Salesforce, sold to itself as an inventory system

A multi-year contract for the wrong primary tool, paid for the years before it was unwound.
Company
Same Silicon Valley medical device company, earlier in the timeline.
Speaks loudest to
CEO, CFO
Lesson
Founders take advice from people who do not know the regulated-product context. "It is just a database" is the kind of casual sentence that costs a multi-year contract and a missing primary system.

Challenge.

Someone advised them, "Salesforce is just a database, we can configure inventory on top of it." They signed a multi-year Salesforce contract on that premise and assumed it was both their CRM and their inventory backbone.

For a medical device company that ships physical product, this is exactly backward. Inventory and traceability are the foundational systems. The CRM is secondary in direct enterprise medtech sales.

Solution (what we now do).

A regulated-product inventory and traceability platform first, sized to 1 to 100 employees and appropriate for 21 CFR Part 11 and QMSR / ISO 13485 interfaces.
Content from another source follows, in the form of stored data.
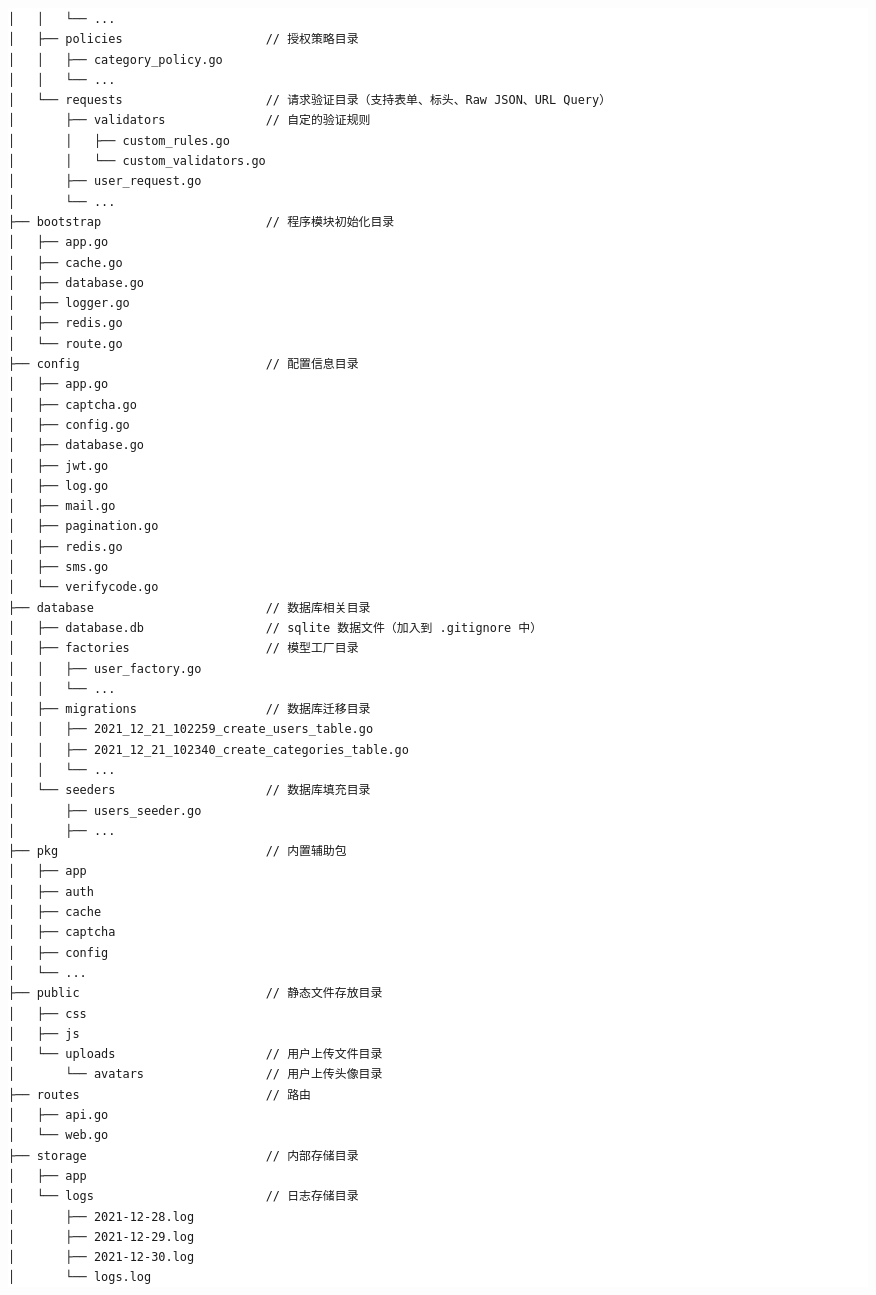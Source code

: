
 ```
│   │   └── ...
│   ├── policies                    // 授权策略目录
│   │   ├── category_policy.go
│   │   └── ...
│   └── requests                    // 请求验证目录（支持表单、标头、Raw JSON、URL Query）
│       ├── validators              // 自定的验证规则
│       │   ├── custom_rules.go
│       │   └── custom_validators.go
│       ├── user_request.go
│       └── ...
├── bootstrap                       // 程序模块初始化目录
│   ├── app.go  
│   ├── cache.go
│   ├── database.go
│   ├── logger.go
│   ├── redis.go
│   └── route.go
├── config                          // 配置信息目录
│   ├── app.go
│   ├── captcha.go
│   ├── config.go
│   ├── database.go
│   ├── jwt.go
│   ├── log.go
│   ├── mail.go
│   ├── pagination.go
│   ├── redis.go
│   ├── sms.go
│   └── verifycode.go
├── database                        // 数据库相关目录
│   ├── database.db                 // sqlite 数据文件（加入到 .gitignore 中）
│   ├── factories                   // 模型工厂目录
│   │   ├── user_factory.go
│   │   └── ...
│   ├── migrations                  // 数据库迁移目录
│   │   ├── 2021_12_21_102259_create_users_table.go
│   │   ├── 2021_12_21_102340_create_categories_table.go
│   │   └── ...
│   └── seeders                     // 数据库填充目录
│       ├── users_seeder.go
│       ├── ...
├── pkg                             // 内置辅助包
│   ├── app
│   ├── auth
│   ├── cache
│   ├── captcha
│   ├── config
│   └── ...
├── public                          // 静态文件存放目录
│   ├── css
│   ├── js
│   └── uploads                     // 用户上传文件目录
│       └── avatars                 // 用户上传头像目录
├── routes                          // 路由
│   ├── api.go
│   └── web.go
├── storage                         // 内部存储目录
│   ├── app
│   └── logs                        // 日志存储目录
│       ├── 2021-12-28.log
│       ├── 2021-12-29.log
│       ├── 2021-12-30.log
│       └── logs.log
```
The CRM later, when direct enterprise sales actually require one.

Result.

Multi-year
Contract paying for the wrong primary tool
Missing
Inventory management still missing on go-live
Time + legal + 2nd buy
Eventual unwind cost on top of the Salesforce spend

What this means for you.

When someone says "we can build it on top of [tool]," ask: "Is this tool appropriate for regulated product inventory, traceability, audit trails, and Quality-owned validation?" If the answer is no, or "I don’t know," the second purchase is already coming.